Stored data
=-=-=-=-=

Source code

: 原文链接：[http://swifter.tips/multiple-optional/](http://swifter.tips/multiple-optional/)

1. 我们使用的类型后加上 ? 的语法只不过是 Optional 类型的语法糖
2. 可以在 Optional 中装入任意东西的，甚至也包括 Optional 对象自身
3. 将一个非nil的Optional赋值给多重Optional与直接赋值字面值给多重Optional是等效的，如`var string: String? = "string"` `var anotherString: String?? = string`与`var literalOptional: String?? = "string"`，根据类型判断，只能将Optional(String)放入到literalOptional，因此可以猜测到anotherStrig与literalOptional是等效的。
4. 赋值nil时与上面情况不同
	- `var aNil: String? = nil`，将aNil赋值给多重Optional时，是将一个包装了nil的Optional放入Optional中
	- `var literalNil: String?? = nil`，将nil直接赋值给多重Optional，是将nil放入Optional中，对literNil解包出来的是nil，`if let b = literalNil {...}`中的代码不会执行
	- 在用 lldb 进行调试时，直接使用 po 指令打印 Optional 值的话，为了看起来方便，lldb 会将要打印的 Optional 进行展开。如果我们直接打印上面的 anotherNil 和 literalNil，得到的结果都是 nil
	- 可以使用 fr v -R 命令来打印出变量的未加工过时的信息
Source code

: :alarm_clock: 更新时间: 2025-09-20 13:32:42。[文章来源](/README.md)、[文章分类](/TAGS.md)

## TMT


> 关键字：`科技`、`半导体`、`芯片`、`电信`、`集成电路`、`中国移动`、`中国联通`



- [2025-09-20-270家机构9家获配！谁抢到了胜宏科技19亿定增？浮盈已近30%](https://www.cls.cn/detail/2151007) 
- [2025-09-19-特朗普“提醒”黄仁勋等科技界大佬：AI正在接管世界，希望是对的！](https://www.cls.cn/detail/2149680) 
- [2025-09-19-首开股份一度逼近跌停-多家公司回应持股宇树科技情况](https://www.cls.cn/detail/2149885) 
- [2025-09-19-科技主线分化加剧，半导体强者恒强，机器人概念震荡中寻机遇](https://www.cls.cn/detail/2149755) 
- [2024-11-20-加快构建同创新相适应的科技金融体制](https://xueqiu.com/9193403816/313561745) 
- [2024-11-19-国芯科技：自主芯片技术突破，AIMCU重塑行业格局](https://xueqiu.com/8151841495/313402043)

=-=-=-=-=

## Directions for this task
Look through the lines above and collect those with the word "https".

## Answer to this exercise
- [2025-09-20-270家机构9家获配！谁抢到了胜宏科技19亿定增？浮盈已近30%](https://www.cls.cn/detail/2151007) 
- [2025-09-19-特朗普“提醒”黄仁勋等科技界大佬：AI正在接管世界，希望是对的！](https://www.cls.cn/detail/2149680) 
- [2025-09-19-首开股份一度逼近跌停-多家公司回应持股宇树科技情况](https://www.cls.cn/detail/2149885) 
- [2025-09-19-科技主线分化加剧，半导体强者恒强，机器人概念震荡中寻机遇](https://www.cls.cn/detail/2149755) 
- [2024-11-20-加快构建同创新相适应的科技金融体制](https://xueqiu.com/9193403816/313561745) 
- [2024-11-19-国芯科技：自主芯片技术突破，AIMCU重塑行业格局](https://xueqiu.com/8151841495/313402043)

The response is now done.